Monday, January 26, 2009

The Craft of Writing

We talk about writing as an art and so it is, but writing also has much that seems to indicate that it is a craft. I think that is part of why slush piles are so large. There are many stores that sell various things that people like to use to decorate the walls of their homes. Usually, they are shaped like hearts with flowers and strawberries painted on them or something like that. They often have a lot of hot glue holding things together. I have a pig shaped checker board that I did when I was in high school. There’s nothing wrong with that, if you like that sort of thing, but if you buy one this week, there will be one just like it on the shelf next week to take its place. There’s nothing hard about creating this kind of stuff and many people enjoy it as a hobby, like others enjoy putting together jigsaw puzzles. That is an example of a craft. It doesn’t take any special skills to run a hot glue gun.

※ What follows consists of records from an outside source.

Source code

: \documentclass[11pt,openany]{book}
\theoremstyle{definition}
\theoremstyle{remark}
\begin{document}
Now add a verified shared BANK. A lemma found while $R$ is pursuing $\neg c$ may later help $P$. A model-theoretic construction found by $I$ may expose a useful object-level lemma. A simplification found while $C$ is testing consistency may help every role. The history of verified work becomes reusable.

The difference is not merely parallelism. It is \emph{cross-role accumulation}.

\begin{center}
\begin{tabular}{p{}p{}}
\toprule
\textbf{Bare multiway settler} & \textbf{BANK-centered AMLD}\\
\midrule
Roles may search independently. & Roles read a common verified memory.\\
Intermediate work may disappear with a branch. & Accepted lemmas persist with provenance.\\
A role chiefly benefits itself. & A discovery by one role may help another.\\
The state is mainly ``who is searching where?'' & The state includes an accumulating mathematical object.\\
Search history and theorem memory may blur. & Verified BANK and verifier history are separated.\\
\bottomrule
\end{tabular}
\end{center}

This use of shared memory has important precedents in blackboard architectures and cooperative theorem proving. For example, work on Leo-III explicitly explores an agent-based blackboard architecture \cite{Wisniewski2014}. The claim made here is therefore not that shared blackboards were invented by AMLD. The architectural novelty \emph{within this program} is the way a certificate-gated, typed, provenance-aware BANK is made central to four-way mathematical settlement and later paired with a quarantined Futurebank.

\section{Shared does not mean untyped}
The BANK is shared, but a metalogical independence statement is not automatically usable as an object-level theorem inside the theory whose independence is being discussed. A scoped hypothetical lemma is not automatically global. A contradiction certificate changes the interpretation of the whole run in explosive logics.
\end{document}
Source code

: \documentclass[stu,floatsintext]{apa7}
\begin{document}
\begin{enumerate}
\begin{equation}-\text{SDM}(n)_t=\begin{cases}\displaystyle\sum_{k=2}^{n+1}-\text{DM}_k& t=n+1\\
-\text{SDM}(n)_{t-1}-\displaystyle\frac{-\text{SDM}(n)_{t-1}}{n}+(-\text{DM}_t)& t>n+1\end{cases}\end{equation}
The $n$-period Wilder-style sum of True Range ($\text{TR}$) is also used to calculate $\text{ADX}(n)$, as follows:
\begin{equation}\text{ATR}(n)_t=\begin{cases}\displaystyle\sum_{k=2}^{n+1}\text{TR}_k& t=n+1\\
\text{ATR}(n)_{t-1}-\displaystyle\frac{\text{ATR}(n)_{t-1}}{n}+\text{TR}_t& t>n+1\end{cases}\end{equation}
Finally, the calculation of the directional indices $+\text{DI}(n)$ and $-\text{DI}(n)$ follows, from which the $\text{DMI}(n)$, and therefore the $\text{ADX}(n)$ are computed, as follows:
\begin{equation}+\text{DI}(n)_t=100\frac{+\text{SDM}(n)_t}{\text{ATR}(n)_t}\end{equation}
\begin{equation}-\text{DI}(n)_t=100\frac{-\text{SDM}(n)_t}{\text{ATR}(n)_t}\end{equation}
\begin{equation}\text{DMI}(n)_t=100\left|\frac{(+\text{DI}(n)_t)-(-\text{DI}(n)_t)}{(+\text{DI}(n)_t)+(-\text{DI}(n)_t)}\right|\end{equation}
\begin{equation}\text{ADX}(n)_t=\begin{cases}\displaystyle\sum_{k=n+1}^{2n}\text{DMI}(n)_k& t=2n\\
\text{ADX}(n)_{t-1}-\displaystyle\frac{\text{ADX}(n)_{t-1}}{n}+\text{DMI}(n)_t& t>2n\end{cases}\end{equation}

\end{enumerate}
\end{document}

Compare that to what it takes to make cement bird baths. Once you have a mold, anyone can do the work, but creating a mold isn’t easy. Someone has to do the work of carving either wood or wax and then using that to create the form they will use to pour the cement into. Even if you see one you like, it isn’t easy to go home and reproduce it. You don’t see nearly as many people creating cement bird baths as you see creating pigs with flowers on their rump. It takes something special to create a bird bath.

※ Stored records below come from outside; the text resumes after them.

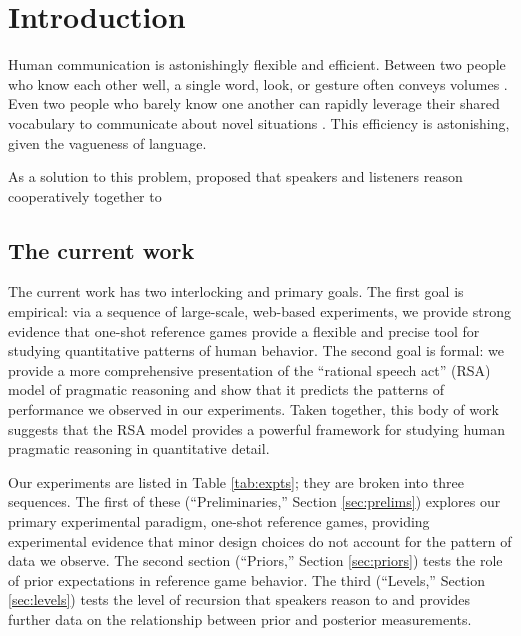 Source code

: \section{Introduction}

Human communication is astonishingly flexible and efficient. Between two people who know each other well, a single word, look, or gesture often conveys volumes \cite{grice1975,sperber1986,clark1996}. Even two people who barely know one another can rapidly leverage their shared vocabulary to communicate about novel situations \cite{brennan1993}.  This efficiency is astonishing, given the vagueness of language. 

As a solution to this problem,  proposed that speakers and listeners reason cooperatively together to 


\subsection{The current work}

The current work has two interlocking and primary goals. The first goal is empirical: via a sequence of large-scale, web-based experiments, we provide strong evidence that one-shot reference games provide a flexible and precise tool for studying quantitative patterns of human behavior. The second goal is formal: we provide a more comprehensive presentation of the ``rational speech act'' (RSA) model of pragmatic reasoning and show that it predicts the patterns of performance we observed in our experiments. Taken together, this body of work suggests that the RSA model provides a powerful framework for studying human pragmatic reasoning in quantitative detail. 

Our experiments are listed in Table \ref{tab:expts}; they are broken into three sequences. The first of these (``Preliminaries,'' Section \ref{sec:prelims}) explores our primary experimental paradigm, one-shot reference games, providing experimental evidence that minor design choices do not account for the pattern of data we observe. The second section (``Priors,'' Section \ref{sec:priors}) tests the role of prior expectations in reference game behavior. The third (``Levels,'' Section \ref{sec:levels}) tests the level of recursion that speakers reason to and provides further data on the relationship between prior and posterior measurements. 


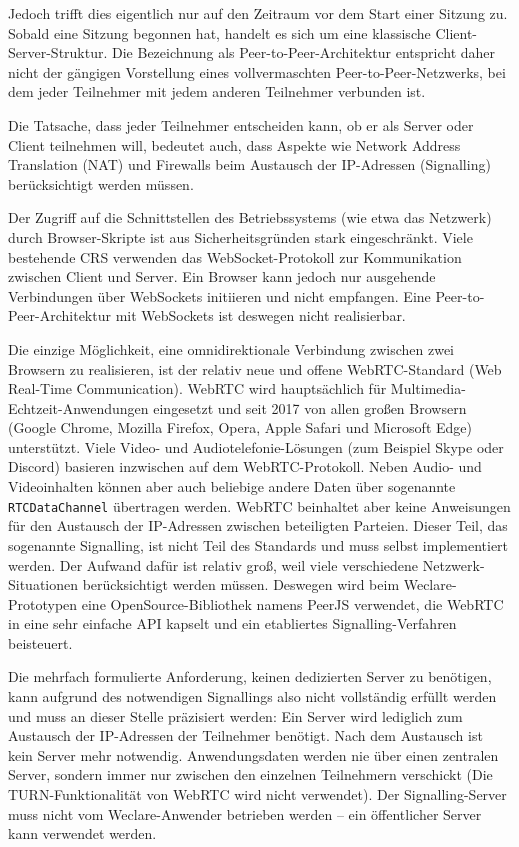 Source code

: Jedoch trifft dies eigentlich nur auf den Zeitraum vor dem Start einer Sitzung zu. Sobald eine Sitzung begonnen hat, handelt es sich um eine klassische Client-Server-Struktur. Die Bezeichnung als Peer-to-Peer-Architektur entspricht daher nicht der gängigen Vorstellung eines vollvermaschten Peer-to-Peer-Netzwerks, bei dem jeder Teilnehmer mit jedem anderen Teilnehmer verbunden ist.

Die Tatsache, dass jeder Teilnehmer entscheiden kann, ob er als Server oder Client teilnehmen will, bedeutet auch, dass Aspekte wie Network Address Translation (NAT) und Firewalls beim Austausch der IP-Adressen (Signalling) berücksichtigt werden müssen.

Der Zugriff auf die Schnittstellen des Betriebssystems (wie etwa das Netzwerk) durch Browser-Skripte ist aus Sicherheitsgründen stark eingeschränkt. Viele bestehende CRS verwenden das WebSocket-Protokoll zur Kommunikation zwischen Client und Server. Ein Browser kann jedoch nur ausgehende Verbindungen über WebSockets initiieren und nicht empfangen. Eine Peer-to-Peer-Architektur mit WebSockets ist deswegen nicht realisierbar.

Die einzige Möglichkeit, eine omnidirektionale Verbindung zwischen zwei Browsern zu realisieren, ist der relativ neue und offene WebRTC-Standard (Web Real-Time Communication)\cite{web:webrtc}. WebRTC wird hauptsächlich für Multimedia-Echtzeit-Anwendungen eingesetzt und seit 2017 von allen großen Browsern (Google Chrome, Mozilla Firefox, Opera, Apple Safari und Microsoft Edge) unterstützt. Viele Video- und Audiotelefonie-Lösungen (zum Beispiel Skype oder Discord) basieren inzwischen auf dem WebRTC-Protokoll. Neben Audio- und Videoinhalten können aber auch beliebige andere Daten über sogenannte \texttt{RTCDataChannel} übertragen werden. WebRTC beinhaltet aber keine Anweisungen für den Austausch der IP-Adressen zwischen beteiligten Parteien. Dieser Teil, das sogenannte Signalling, ist nicht Teil des Standards und muss selbst implementiert werden. Der Aufwand dafür ist relativ groß, weil viele verschiedene Netzwerk-Situationen berücksichtigt werden müssen. Deswegen wird beim Weclare-Prototypen eine OpenSource-Bibliothek namens PeerJS\cite{web:peerjs} verwendet, die WebRTC in eine sehr einfache API kapselt und ein etabliertes Signalling-Verfahren beisteuert.

Die mehrfach formulierte Anforderung, keinen dedizierten Server zu benötigen, kann aufgrund des notwendigen Signallings also nicht vollständig erfüllt werden und muss an dieser Stelle präzisiert werden: Ein Server wird lediglich zum Austausch der IP-Adressen der Teilnehmer benötigt. Nach dem Austausch ist kein Server mehr notwendig. Anwendungsdaten werden nie über einen zentralen Server, sondern immer nur zwischen den einzelnen Teilnehmern verschickt (Die TURN-Funktionalität von WebRTC wird nicht verwendet). Der Signalling-Server muss nicht vom Weclare-Anwender betrieben werden – ein öffentlicher Server kann verwendet werden.

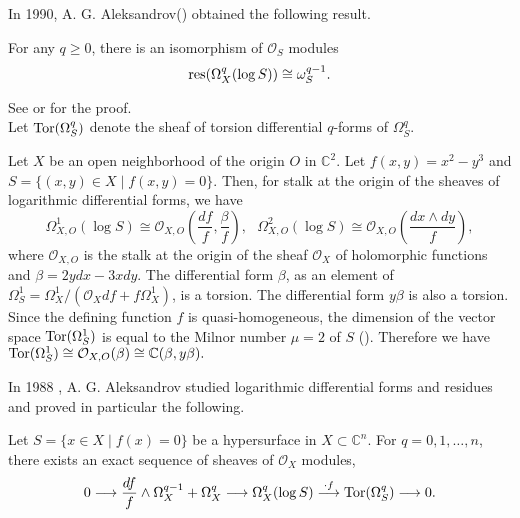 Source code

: \documentclass[pdftex]{arxsigma}
\begin{document}
In 1990, A. G. Aleksandrov(\cite{A}) obtained the following result.

\begin{theorem}
  For any $ q \geq 0$, there is an isomorphism of $ {\mathcal O}_S $ modules
\begin{equation*}
{\rm res}(\Omega_X^{q}(\log S)) \cong \omega_S^{q-1}. 
\end{equation*}

\end{theorem}

See \cite{A} or \cite{A05} for the proof.\\



Let $ {\rm Tor}(\Omega_S^{q}) $ denote the sheaf of torsion differential $q$-forms of $ \Omega_S^{q}. $

\begin{example}
Let $ X $ be an open neighborhood of the origin $O$ in $ \mathbb{C}^2.$ Let $ f(x,y)=x^2-y^3$ and $ S=\{ (x,y) \in X \mid f(x,y)=0 \}. $ Then, for stalk at the origin of the sheaves of logarithmic differential forms, we have
\begin{equation*}
\Omega_{X,O}^{1}(\log S) \cong {\mathcal O}_{X,O}\left(\frac{df}{f}, \frac{\beta}{f}\right), \ \ \ \Omega_{X,O}^{2}(\log S) \cong {\mathcal O}_{X,O}\left(\frac{dx\wedge dy}{f}\right),
\end{equation*}
where $ {\mathcal O}_{X,O} $ is the stalk at the origin of the sheaf $ {\mathcal O}_X $ of holomorphic functions and  $ \beta=2y dx-3xdy. $ The differential form $\beta$, as an element of $ \Omega_S^{1} = \Omega_X^{1}/(\mathcal{O}_{X}df +f\Omega_X^{1}) $, is a torsion. The differential form $y\beta$ is also a torsion. Since the defining function $f$ is quasi-homogeneous, the dimension of the vector space $ {\rm Tor}(\Omega_S^{1})$ is equal to the Milnor number $\mu=2 $ of $S$ (\cite{M, Z}). Therefore we have 
$ {\rm Tor}(\Omega_S^{1}) \cong {\mathcal O}_{X,O}(\beta) \cong {\mathbb C}(\beta, y\beta). $
\end{example}

In 1988 \cite{A88}, A. G. Aleksandrov studied logarithmic differential forms and residues and proved in particular the following.

\begin{theorem} 
Let $S=\{ x \in X \mid f(x) =0 \} $ be a hypersurface in $X \subset {\mathbb C}^n.$ For $ q=0,1,\ldots,n $, there exists an exact sequence of sheaves of $ {\mathcal O}_{X} $ modules, 
\begin{equation*}
0 \longrightarrow\frac{df}{f} \wedge \Omega_{X}^{q-1}+ \Omega_{X}^{q} \longrightarrow 
\Omega_{X}^{q}(\log S) \stackrel{\cdot f}\longrightarrow {\rm Tor}(\Omega_{S}^{q}) \longrightarrow 0. 
\end{equation*}

\end{theorem}
\end{document}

It doesn’t take a special skill to write a book. If you can write a letter, you can write a book, so people are quick to say, “I can do that!” They don’t have to practice for ten years, like a musician does. They don’t have to learn to carve. It simply doesn’t take the same dedication to be a writer that it takes to do other arts.

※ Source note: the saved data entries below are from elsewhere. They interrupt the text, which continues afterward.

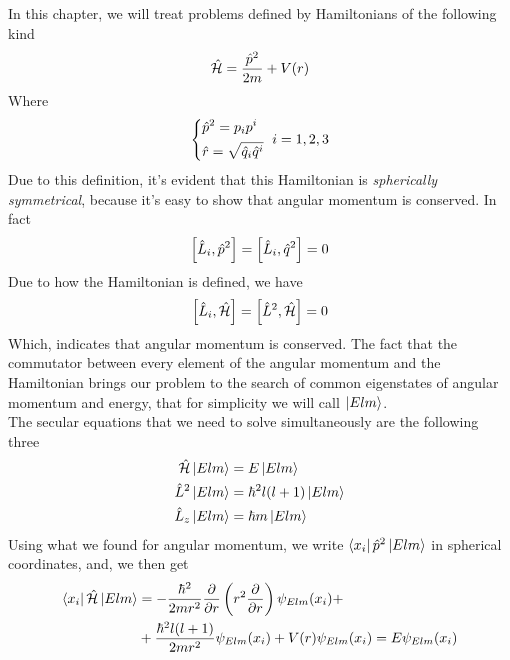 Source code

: \documentclass[../qm.tex]{subfiles}
\begin{document}
	In this chapter, we will treat problems defined by Hamiltonians of the following kind
	\begin{equation}
		\hat{\mathcal{H}}=\frac{\hat{p}^2}{2m}+V(r)
		\label{eq:centralpotentialham}
	\end{equation}
	Where
	\begin{equation*}
		\begin{dcases}
			\hat{p}^2=p_ip^i\\
			\hat{r}=\sqrt{\hat{q}_i\hat{q}^i}
		\end{dcases}\ i=1,2,3
	\end{equation*}
	Due to this definition, it's evident that this Hamiltonian is \textit{spherically symmetrical}, because it's easy to show that angular momentum is conserved. In fact
	\begin{equation*}
		\comm{\opr{L}_i}{\opr{p}^2}=\comm{\opr{L}_i}{\opr{q}^2}=0
	\end{equation*}
	Due to how the Hamiltonian is defined, we have
	\begin{equation}
		\comm{\opr{L}_i}{\opr{\ham}}=\comm{\opr{L}^2}{\opr{\ham}}=0
		\label{eq:conservationangmom}
	\end{equation}
	Which, indicates that angular momentum is conserved. The fact that the commutator between every element of the angular momentum and the Hamiltonian brings our problem to the search of common eigenstates of angular momentum and energy, that for simplicity we will call $\ket{Elm}$.\\
	The secular equations that we need to solve simultaneously are the following three
	\begin{equation}
		\begin{aligned}
			\hat{\mathcal{H}}\ket{Elm}&=E\ket{Elm}\\
			\hat{L}^2\ket{Elm}&=\hbar^2l(l+1)\ket{Elm}\\
			\hat{L}_z\ket{Elm}&=\hbar m\ket{Elm}
		\end{aligned}
		\label{eq:sphersimmseceq}
	\end{equation}
	Using what we found for angular momentum, we write $\bra{x_i}\hat{p}^2\ket{Elm}$ in spherical coordinates, and, we then get
	\begin{equation}
		\begin{aligned}
			\bra{x_i}\hat{\mathcal{H}}\ket{Elm}&=-\frac{\hbar^2}{2mr^2}\pdv{r}\left( r^2\pdv{r} \right)\psi_{Elm}(x_i)+\\
			&+\frac{\hbar^2l(l+1)}{2mr^2}\psi_{Elm}(x_i)+V(r)\psi_{Elm}(x_i)=E\psi_{Elm}(x_i)
		\end{aligned}
		\label{eq:schreqcentralpot}
	\end{equation}
\end{document}
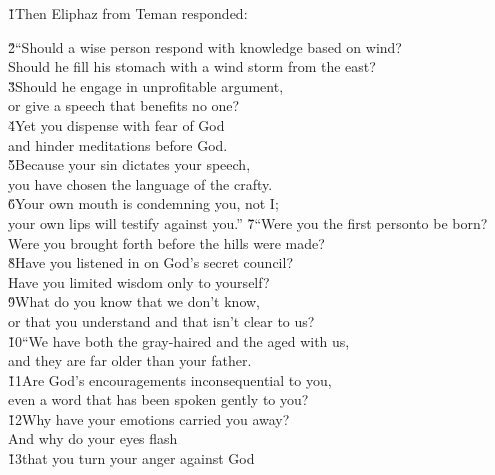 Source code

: \v{1}Then Eliphaz from Teman responded:

\begin{poetry}
\poeml \v{2}``Should a wise person respond with knowledge based on wind? \\
\poemll    Should he fill his stomach with a wind storm from the east? \\
\poeml \v{3}Should he engage in unprofitable argument, \\
\poemll    or give a speech that benefits no one? \\
\poeml \v{4}Yet you dispense with fear of God \\
\poemll    and hinder meditations before God. \\
\poeml \v{5}Because your sin dictates your speech, \\
\poemll    you have chosen the language of the crafty. \\
\poeml \v{6}Your own mouth is condemning you, not I; \\
\poemll    your own lips will testify against you.''
\poeml \v{7}``Were you the first personto be born? \\
\poemll    Were you brought forth before the hills were made? \\
\poeml \v{8}Have you listened in on God's secret council? \\
\poemll    Have you limited wisdom only to yourself? \\
\poeml \v{9}What do you know that we don't know, \\
\poemll    or that you understand and that isn't clear to us? \\
\poeml \v{10}``We have both the gray-haired and the aged with us, \\
\poemll    and they are far older than your father. \\
\poeml \v{11}Are God's encouragements inconsequential to you, \\
\poemll    even a word that has been spoken gently to you? \\
\poeml \v{12}Why have your emotions carried you away? \\
\poemll    And why do your eyes flash \\
\poeml \v{13}that you turn your anger against God \\

\end{poetry}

There are such things as natural talent and the goodness of all art is subjective, but the need to develop the skills required helps to narrow the field. With writing, there is little to discourage anyone from putting something on paper and submitting it to someone. Whereas the bird bath artist can see before the mold is complete that the wings of the birds are too short or the jug the kid is holding isn’t round, the writer sees words on paper and will have words on paper. He compares these words to that of a favorite author and decides that they are good. In fact, they may be very much like those of another author and they will fail to stand out from the crowd. He may have perfected his craft and learned to reproduce the work of others, but he had not yet learned to produce something special.